Start of Excerpted data

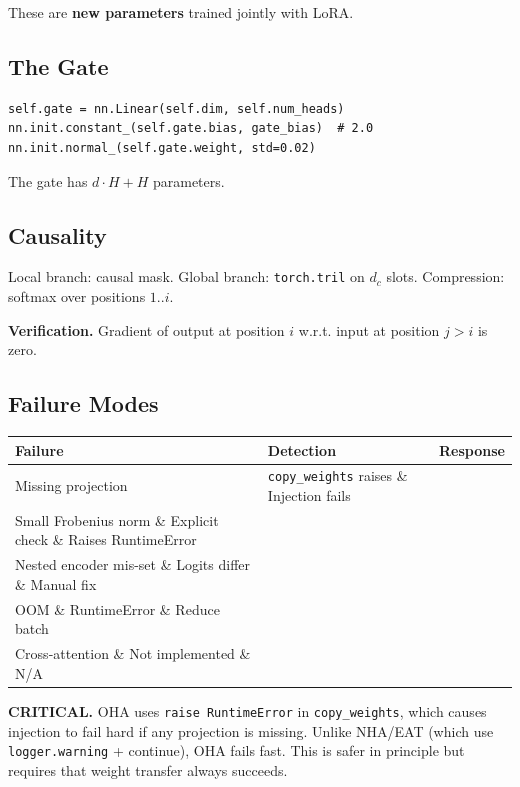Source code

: These are \textbf{new parameters} trained jointly with LoRA.

\subsection{The Gate}

\begin{lstlisting}
self.gate = nn.Linear(self.dim, self.num_heads)
nn.init.constant_(self.gate.bias, gate_bias)  # 2.0
nn.init.normal_(self.gate.weight, std=0.02)
\end{lstlisting}

The gate has $d \cdot H + H$ parameters.

\subsection{Causality}

Local branch: causal mask.
Global branch: \texttt{torch.tril} on $d_c$ slots.
Compression: softmax over positions $1..i$.

\textbf{Verification.} Gradient of output at position $i$ w.r.t. input at 
position $j > i$ is zero.

\subsection{Failure Modes}

\begin{table}[H]
\centering
\small
\begin{tabular}{lll}
\toprule
\textbf{Failure} & \textbf{Detection} & \textbf{Response} \\
\midrule
Missing projection & \texttt{copy\_weights} raises \& Injection fails \\
Small Frobenius norm \& Explicit check \& Raises RuntimeError \\
Nested encoder mis-set \& Logits differ \& Manual fix \\
OOM \& RuntimeError \& Reduce batch \\
Cross-attention \& Not implemented \& N/A \\
\bottomrule
\end{tabular}
\end{table}

\textbf{CRITICAL.} OHA uses \texttt{raise RuntimeError} in \texttt{copy\_weights}, which 
causes injection to fail hard if any projection is missing. Unlike 
NHA/EAT (which use \texttt{logger.warning} + continue), OHA fails fast. This 
is safer in principle but requires that weight transfer always succeeds.

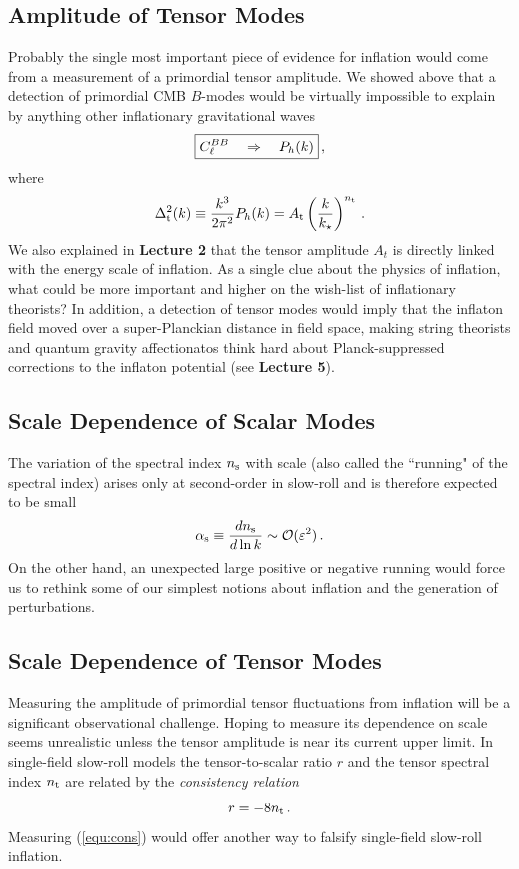 \documentclass[12pt,letterpaper,rotate]{article}
\def\beq{\begin{equation}}
\def\eeq{\end{equation}}
\begin{document}
{\subsection{Amplitude of Tensor Modes}

Probably the single most important piece of evidence for inflation would come from a measurement of a primordial tensor amplitude.
We showed above that a detection of primordial CMB $B$-modes would be virtually impossible to explain by anything other inflationary gravitational waves~\cite{BauZal}
\beq
\fbox{$\displaystyle
C_\ell^{BB} \quad \Rightarrow \quad P_h(k) $}\, ,
\eeq
where
\beq
\Delta^2_{\rm t}(k) \equiv \frac{k^3}{2\pi^2} P_h(k) = A_{\rm t} \left(\frac{k}{k_\star} \right)^{n_{\rm t}} \, .
\eeq
We also explained in {\bf Lecture 2} that the tensor amplitude $A_t$ is directly linked with the energy scale of inflation.
As a single clue about the physics of inflation, what could be more important and higher on the wish-list of inflationary theorists?
In addition, a detection of tensor modes would imply that the inflaton field moved over a super-Planckian distance in field space, making string theorists and quantum gravity affectionatos think hard about Planck-suppressed corrections to the inflaton potential (see {\bf Lecture 5}).

\subsection{Scale Dependence of Scalar Modes}

The variation of the spectral index $n_{\rm s}$ with scale (also called the ``running" of the spectral index) arises only at second-order in slow-roll and is therefore expected to be small
\beq
\alpha_{\rm s} \equiv \frac{d n_{\rm s}}{d \ln k} \sim {\cal O}(\varepsilon^2)\, .
\eeq
On the other hand, an unexpected large positive or negative running would force us to rethink some of our simplest notions about inflation and the generation of perturbations.

\subsection{Scale Dependence of Tensor Modes}

Measuring the amplitude of primordial tensor fluctuations from inflation will be a significant observational challenge.
Hoping to measure its dependence on scale seems unrealistic unless the tensor amplitude is near its current upper limit.
In 
single-field slow-roll models the tensor-to-scalar ratio $r$ and the tensor spectral index $n_{\rm t}$
are related by the 
{\it consistency relation}
\beq
\label{equ:cons}
r = - 8 n_{\rm t}\, .
\eeq
Measuring (\ref{equ:cons})
would offer another way to falsify single-field slow-roll inflation.

}
\end{document}
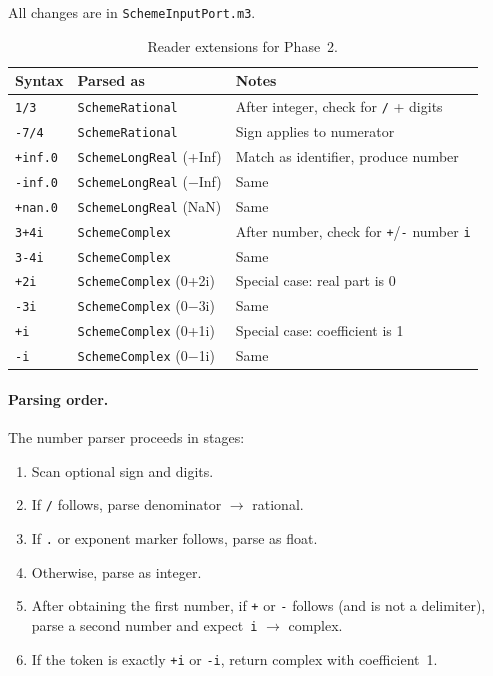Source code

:\documentclass[12pt]{article}
\begin{document}
All changes are in {\tt SchemeInputPort.m3}.

\begin{table}[htbp]
\centering
\begin{tabular}{lll}
\toprule
\textbf{Syntax} & \textbf{Parsed as} & \textbf{Notes} \\
\midrule
{\tt 1/3} & {\tt SchemeRational} & After integer, check for {\tt /} + digits \\
{\tt -7/4} & {\tt SchemeRational} & Sign applies to numerator \\
{\tt +inf.0} & {\tt SchemeLongReal} (+Inf) & Match as identifier, produce number \\
{\tt -inf.0} & {\tt SchemeLongReal} ($-$Inf) & Same \\
{\tt +nan.0} & {\tt SchemeLongReal} (NaN) & Same \\
{\tt 3+4i} & {\tt SchemeComplex} & After number, check for {\tt +}/{\tt -} number {\tt i} \\
{\tt 3-4i} & {\tt SchemeComplex} & Same \\
{\tt +2i} & {\tt SchemeComplex} (0+2i) & Special case: real part is 0 \\
{\tt -3i} & {\tt SchemeComplex} (0$-$3i) & Same \\
{\tt +i} & {\tt SchemeComplex} (0+1i) & Special case: coefficient is 1 \\
{\tt -i} & {\tt SchemeComplex} (0$-$1i) & Same \\
\bottomrule
\end{tabular}
\caption{Reader extensions for Phase~2.}
\label{tab:reader}
\end{table}

\paragraph{Parsing order.}
The number parser proceeds in stages:
\begin{enumerate}[nosep]
\item Scan optional sign and digits.
\item If {\tt /} follows, parse denominator $\to$ rational.
\item If {\tt .} or exponent marker follows, parse as float.
\item Otherwise, parse as integer.
\item After obtaining the first number, if {\tt +} or {\tt -}
  follows (and is not a delimiter), parse a second number and
  expect~{\tt i} $\to$ complex.
\item If the token is exactly {\tt +i} or {\tt -i}, return
  complex with coefficient~1.
\end{enumerate}
\end{document}
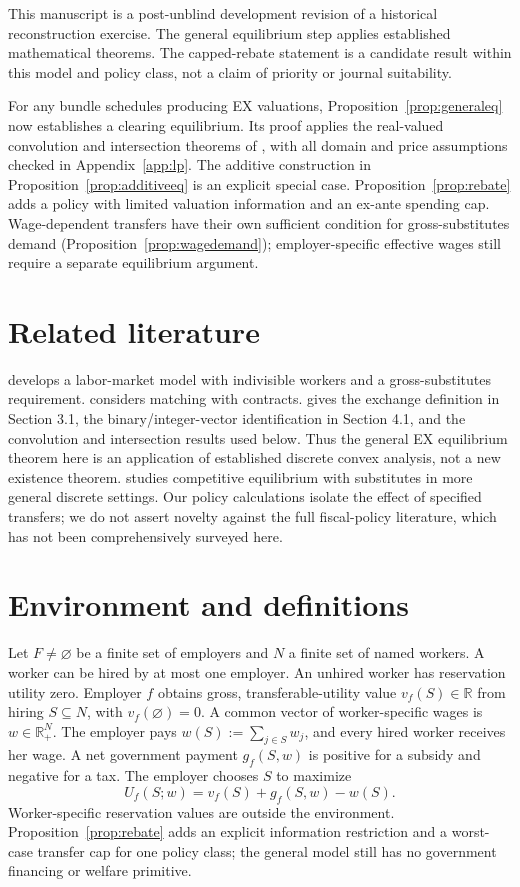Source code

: \documentclass[11pt]{article}
\theoremstyle{definition}
\theoremstyle{remark}
\numberwithin{equation}{section}
\begin{document}
This manuscript is a post-unblind development revision of a historical reconstruction exercise. The general equilibrium step applies established mathematical theorems. The capped-rebate statement is a candidate result within this model and policy class, not a claim of priority or journal suitability.

For any bundle schedules producing EX valuations, Proposition~\ref{prop:generaleq} now establishes a clearing equilibrium. Its proof applies the real-valued convolution and intersection theorems of \citet[Theorems 6.1(9) and 9.4]{Murota2022}, with all domain and price assumptions checked in Appendix~\ref{app:lp}. The additive construction in Proposition~\ref{prop:additiveeq} is an explicit special case. Proposition~\ref{prop:rebate} adds a policy with limited valuation information and an ex-ante spending cap. Wage-dependent transfers have their own sufficient condition for gross-substitutes demand (Proposition~\ref{prop:wagedemand}); employer-specific effective wages still require a separate equilibrium argument.

\section{Related literature}
\citet{KelsoCrawford1982} develops a labor-market model with indivisible workers and a gross-substitutes requirement. \citet{HatfieldMilgrom2005} considers matching with contracts. \citet{Murota2022} gives the exchange definition in Section 3.1, the binary/integer-vector identification in Section 4.1, and the convolution and intersection results used below. Thus the general EX equilibrium theorem here is an application of established discrete convex analysis, not a new existence theorem. \citet{ChenEtAl2023} studies competitive equilibrium with substitutes in more general discrete settings. Our policy calculations isolate the effect of specified transfers; we do not assert novelty against the full fiscal-policy literature, which has not been comprehensively surveyed here.

\section{Environment and definitions}
Let $F\ne\varnothing$ be a finite set of employers and $N$ a finite set of named workers. A worker can be hired by at most one employer. An unhired worker has reservation utility zero. Employer $f$ obtains gross, transferable-utility value $v_f(S)\in\mathbb R$ from hiring $S\subseteq N$, with $v_f(\varnothing)=0$. A common vector of worker-specific wages is $w\in\mathbb R_+^N$. The employer pays $w(S):=\sum_{j\in S}w_j$, and every hired worker receives her wage. A net government payment $g_f(S,w)$ is positive for a subsidy and negative for a tax. The employer chooses $S$ to maximize
\begin{equation}
 U_f(S;w)=v_f(S)+g_f(S,w)-w(S).                 \label{eq:profit}
\end{equation}
Worker-specific reservation values are outside the environment. Proposition~\ref{prop:rebate} adds an explicit information restriction and a worst-case transfer cap for one policy class; the general model still has no government financing or welfare primitive.
\end{document}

End of Excerpted data

— Task brief —
Lines holding "table" in the data above: copy each of them.

— Completed task —
\begin{table}[H]
\end{table}
\begin{table}[htbp]
\end{table}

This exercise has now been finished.